Whichever lines include the word "bazookagoldtrap", copy them as they appear in the data.

» Material for the task:
- - - -

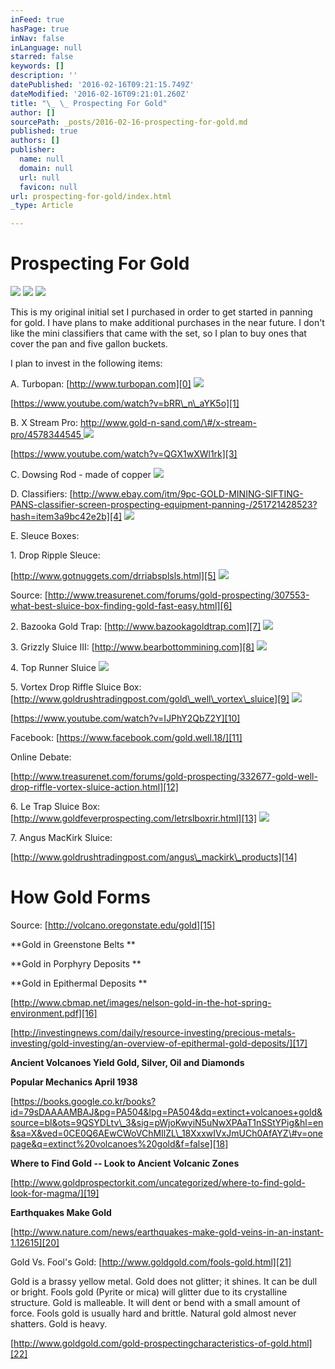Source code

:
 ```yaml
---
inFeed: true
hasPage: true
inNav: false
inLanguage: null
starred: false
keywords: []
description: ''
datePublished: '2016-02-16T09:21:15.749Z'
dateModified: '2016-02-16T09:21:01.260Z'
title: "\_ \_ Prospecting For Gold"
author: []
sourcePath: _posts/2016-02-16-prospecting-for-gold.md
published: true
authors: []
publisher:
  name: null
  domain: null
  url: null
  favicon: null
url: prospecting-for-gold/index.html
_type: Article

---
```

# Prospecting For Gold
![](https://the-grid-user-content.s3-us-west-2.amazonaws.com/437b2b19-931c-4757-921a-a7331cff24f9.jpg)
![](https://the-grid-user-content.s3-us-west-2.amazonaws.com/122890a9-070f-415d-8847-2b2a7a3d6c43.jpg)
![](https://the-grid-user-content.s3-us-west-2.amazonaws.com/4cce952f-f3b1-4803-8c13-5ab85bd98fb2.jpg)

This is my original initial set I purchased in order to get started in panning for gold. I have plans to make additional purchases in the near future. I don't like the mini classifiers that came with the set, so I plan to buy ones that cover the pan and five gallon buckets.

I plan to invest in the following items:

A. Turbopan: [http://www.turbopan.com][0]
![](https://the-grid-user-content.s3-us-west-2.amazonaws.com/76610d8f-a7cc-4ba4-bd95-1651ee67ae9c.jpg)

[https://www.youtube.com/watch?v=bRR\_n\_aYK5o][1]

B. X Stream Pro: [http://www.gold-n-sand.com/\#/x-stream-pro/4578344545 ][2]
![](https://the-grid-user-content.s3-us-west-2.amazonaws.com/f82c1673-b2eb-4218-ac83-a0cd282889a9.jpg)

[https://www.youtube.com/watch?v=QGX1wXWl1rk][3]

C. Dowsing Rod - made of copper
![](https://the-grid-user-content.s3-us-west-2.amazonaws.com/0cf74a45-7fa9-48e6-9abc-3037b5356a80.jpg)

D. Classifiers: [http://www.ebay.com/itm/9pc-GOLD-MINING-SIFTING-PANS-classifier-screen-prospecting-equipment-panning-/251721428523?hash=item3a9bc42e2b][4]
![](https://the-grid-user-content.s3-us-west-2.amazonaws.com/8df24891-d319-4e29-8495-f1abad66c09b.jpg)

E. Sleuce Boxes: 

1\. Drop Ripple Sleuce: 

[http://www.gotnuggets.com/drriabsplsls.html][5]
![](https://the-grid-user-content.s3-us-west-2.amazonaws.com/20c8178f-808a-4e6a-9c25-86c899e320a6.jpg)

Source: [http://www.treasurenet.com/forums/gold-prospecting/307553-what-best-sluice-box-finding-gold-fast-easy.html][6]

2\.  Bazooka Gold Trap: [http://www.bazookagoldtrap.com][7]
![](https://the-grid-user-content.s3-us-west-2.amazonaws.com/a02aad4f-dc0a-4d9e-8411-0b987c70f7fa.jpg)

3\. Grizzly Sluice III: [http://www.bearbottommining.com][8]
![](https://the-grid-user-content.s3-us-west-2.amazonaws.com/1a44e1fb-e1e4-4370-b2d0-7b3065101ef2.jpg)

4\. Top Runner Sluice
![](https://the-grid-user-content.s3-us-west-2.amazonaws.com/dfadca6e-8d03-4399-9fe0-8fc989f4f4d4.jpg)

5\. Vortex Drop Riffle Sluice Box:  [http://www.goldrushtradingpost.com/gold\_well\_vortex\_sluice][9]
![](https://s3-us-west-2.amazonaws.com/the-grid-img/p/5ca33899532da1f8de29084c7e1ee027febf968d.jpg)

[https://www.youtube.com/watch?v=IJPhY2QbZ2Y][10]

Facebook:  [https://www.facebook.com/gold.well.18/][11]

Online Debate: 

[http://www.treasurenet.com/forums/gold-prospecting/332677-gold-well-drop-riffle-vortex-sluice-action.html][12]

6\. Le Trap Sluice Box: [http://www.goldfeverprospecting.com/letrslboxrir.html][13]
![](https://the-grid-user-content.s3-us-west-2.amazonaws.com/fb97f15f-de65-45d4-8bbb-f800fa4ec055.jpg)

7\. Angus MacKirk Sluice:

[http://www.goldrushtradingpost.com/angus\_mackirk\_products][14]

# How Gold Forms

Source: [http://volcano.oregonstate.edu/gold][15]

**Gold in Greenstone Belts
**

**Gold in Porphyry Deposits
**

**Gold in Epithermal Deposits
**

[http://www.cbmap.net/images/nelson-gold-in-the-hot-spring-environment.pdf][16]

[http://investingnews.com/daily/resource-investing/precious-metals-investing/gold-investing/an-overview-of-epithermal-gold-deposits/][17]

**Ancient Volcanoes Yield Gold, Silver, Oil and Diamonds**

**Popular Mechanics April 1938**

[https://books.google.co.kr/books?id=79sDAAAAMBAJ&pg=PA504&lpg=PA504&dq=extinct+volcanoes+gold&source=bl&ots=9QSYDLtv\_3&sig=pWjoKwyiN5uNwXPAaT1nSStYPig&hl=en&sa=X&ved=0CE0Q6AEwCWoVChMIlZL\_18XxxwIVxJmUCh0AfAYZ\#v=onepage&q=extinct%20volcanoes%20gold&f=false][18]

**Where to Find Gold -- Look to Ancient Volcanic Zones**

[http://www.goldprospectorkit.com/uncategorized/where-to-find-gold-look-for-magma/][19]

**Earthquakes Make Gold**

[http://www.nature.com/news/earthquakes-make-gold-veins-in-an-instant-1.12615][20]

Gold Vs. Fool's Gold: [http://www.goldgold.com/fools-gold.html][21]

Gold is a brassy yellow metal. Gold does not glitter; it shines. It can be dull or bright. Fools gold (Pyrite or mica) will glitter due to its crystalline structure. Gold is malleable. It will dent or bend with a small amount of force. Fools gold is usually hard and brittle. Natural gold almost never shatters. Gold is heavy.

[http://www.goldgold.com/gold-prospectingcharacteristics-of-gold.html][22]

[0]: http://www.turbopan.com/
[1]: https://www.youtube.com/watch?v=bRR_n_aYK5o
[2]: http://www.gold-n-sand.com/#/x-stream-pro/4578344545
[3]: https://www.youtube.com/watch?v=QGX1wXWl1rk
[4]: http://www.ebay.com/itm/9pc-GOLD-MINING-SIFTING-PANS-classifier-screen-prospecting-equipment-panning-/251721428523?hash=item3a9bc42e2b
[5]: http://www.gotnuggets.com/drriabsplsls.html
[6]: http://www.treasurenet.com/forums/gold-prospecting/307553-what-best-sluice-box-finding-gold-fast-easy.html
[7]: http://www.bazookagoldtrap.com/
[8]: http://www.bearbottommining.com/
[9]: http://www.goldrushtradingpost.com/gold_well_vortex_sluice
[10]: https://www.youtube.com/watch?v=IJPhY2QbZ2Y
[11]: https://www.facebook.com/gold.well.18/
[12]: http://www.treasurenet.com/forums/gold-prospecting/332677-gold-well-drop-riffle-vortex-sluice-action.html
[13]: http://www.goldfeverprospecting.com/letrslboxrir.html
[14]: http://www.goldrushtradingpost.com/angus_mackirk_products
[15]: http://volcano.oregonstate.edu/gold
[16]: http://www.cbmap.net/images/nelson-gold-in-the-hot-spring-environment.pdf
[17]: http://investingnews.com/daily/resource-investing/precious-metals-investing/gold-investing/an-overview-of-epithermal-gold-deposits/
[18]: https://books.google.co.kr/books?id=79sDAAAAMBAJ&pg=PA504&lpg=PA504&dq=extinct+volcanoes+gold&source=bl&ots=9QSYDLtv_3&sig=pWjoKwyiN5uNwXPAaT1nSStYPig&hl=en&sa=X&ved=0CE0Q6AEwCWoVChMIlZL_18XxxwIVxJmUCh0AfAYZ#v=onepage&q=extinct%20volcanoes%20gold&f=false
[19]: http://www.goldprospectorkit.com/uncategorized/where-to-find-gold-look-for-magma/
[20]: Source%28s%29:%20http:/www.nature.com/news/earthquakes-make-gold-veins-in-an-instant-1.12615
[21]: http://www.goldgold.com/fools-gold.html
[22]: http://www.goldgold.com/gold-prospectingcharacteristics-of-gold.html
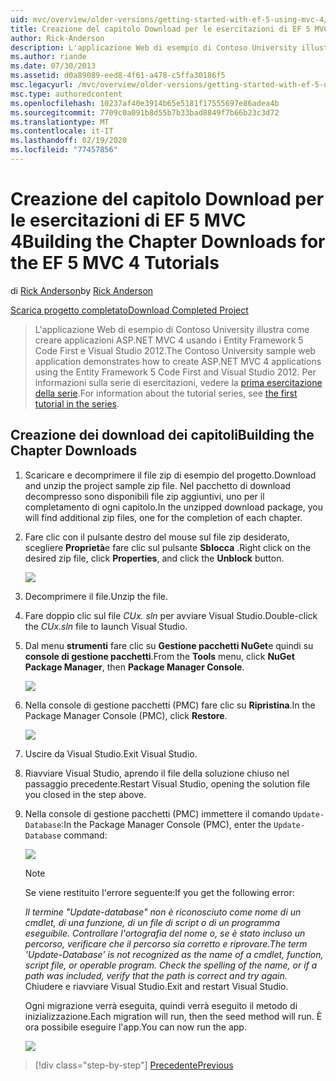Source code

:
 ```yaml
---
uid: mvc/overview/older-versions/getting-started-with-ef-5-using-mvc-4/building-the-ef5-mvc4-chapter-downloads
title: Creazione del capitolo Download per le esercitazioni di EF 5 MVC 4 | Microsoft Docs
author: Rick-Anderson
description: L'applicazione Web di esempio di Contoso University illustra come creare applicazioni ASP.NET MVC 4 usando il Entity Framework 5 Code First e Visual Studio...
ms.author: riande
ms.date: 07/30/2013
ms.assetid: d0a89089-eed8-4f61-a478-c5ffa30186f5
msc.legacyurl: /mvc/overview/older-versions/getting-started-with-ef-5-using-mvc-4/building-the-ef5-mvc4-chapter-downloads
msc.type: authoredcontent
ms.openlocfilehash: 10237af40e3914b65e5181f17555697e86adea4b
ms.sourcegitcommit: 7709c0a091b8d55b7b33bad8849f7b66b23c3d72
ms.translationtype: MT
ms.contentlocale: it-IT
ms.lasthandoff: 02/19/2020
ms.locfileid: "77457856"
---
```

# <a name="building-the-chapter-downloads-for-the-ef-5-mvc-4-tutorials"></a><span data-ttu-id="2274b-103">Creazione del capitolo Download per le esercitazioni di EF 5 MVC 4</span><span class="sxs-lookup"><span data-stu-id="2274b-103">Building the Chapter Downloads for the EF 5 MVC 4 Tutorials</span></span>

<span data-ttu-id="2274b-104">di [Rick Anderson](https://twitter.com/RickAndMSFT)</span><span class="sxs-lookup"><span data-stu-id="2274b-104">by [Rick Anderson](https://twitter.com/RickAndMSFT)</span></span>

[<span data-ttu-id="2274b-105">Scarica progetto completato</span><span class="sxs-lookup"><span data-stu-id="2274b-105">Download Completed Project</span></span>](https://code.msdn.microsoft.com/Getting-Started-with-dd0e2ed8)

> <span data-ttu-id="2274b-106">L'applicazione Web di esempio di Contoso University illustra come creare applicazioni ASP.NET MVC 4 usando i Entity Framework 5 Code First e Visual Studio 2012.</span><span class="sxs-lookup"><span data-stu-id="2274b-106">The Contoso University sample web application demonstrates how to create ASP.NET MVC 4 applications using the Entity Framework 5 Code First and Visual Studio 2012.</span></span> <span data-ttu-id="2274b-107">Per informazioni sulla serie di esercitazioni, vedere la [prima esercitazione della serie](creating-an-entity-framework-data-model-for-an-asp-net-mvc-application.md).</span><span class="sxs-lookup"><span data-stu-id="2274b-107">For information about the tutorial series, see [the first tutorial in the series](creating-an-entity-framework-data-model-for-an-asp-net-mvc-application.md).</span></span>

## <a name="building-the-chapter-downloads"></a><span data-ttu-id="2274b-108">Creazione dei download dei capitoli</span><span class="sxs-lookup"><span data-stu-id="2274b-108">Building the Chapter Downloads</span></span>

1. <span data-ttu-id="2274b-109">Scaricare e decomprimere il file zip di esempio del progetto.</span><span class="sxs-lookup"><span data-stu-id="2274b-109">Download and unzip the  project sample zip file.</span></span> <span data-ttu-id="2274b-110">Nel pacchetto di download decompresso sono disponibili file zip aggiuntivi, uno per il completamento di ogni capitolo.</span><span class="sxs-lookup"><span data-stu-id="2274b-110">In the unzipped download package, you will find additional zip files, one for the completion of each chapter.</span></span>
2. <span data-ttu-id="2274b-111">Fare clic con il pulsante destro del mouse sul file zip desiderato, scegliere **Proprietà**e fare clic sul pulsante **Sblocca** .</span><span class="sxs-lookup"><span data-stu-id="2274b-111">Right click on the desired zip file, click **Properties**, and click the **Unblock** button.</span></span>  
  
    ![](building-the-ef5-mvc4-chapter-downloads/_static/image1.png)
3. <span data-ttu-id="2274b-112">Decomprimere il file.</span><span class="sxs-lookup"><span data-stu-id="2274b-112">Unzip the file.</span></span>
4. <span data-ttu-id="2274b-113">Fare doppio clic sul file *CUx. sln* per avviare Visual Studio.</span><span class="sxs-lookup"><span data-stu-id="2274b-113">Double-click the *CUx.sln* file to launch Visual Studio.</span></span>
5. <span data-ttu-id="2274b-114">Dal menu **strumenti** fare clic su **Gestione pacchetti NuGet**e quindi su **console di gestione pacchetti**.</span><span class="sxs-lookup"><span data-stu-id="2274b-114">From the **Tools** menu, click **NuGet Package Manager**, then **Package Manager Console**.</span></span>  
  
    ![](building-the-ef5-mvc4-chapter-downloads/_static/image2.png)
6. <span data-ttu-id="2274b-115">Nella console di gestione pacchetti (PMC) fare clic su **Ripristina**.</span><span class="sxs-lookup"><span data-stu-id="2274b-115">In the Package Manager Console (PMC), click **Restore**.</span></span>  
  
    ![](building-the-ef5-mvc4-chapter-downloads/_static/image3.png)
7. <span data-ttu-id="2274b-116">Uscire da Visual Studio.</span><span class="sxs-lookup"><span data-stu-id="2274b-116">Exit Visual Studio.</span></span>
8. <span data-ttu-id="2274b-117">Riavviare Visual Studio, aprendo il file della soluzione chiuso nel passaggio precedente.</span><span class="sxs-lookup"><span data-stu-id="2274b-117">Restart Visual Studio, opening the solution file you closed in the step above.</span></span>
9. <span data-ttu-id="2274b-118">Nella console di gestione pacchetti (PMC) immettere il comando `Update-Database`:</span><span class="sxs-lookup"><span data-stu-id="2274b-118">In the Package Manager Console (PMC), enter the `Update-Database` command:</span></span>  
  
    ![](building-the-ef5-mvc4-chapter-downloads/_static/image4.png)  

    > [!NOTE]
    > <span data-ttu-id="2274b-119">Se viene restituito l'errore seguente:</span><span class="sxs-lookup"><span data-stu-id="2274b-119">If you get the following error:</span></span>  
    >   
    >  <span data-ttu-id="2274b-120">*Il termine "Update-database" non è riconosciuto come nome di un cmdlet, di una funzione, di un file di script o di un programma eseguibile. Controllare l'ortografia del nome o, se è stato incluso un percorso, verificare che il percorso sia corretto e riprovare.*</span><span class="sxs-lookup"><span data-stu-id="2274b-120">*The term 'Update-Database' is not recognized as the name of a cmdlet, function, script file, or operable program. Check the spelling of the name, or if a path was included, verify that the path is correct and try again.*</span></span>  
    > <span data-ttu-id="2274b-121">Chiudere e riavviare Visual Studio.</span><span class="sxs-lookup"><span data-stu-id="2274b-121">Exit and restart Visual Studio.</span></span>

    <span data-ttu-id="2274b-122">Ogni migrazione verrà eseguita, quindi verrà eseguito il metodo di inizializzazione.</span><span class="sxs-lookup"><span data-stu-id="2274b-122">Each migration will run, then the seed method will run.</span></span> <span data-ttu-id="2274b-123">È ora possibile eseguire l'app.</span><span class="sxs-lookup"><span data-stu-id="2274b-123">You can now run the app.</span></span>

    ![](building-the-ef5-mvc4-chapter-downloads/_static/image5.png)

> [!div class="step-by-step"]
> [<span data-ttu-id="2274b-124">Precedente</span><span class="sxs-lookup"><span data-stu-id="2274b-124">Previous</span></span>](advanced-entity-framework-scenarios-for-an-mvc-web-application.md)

- - - -

» Reply:
2\.  Bazooka Gold Trap: [http://www.bazookagoldtrap.com][7]
[7]: http://www.bazookagoldtrap.com/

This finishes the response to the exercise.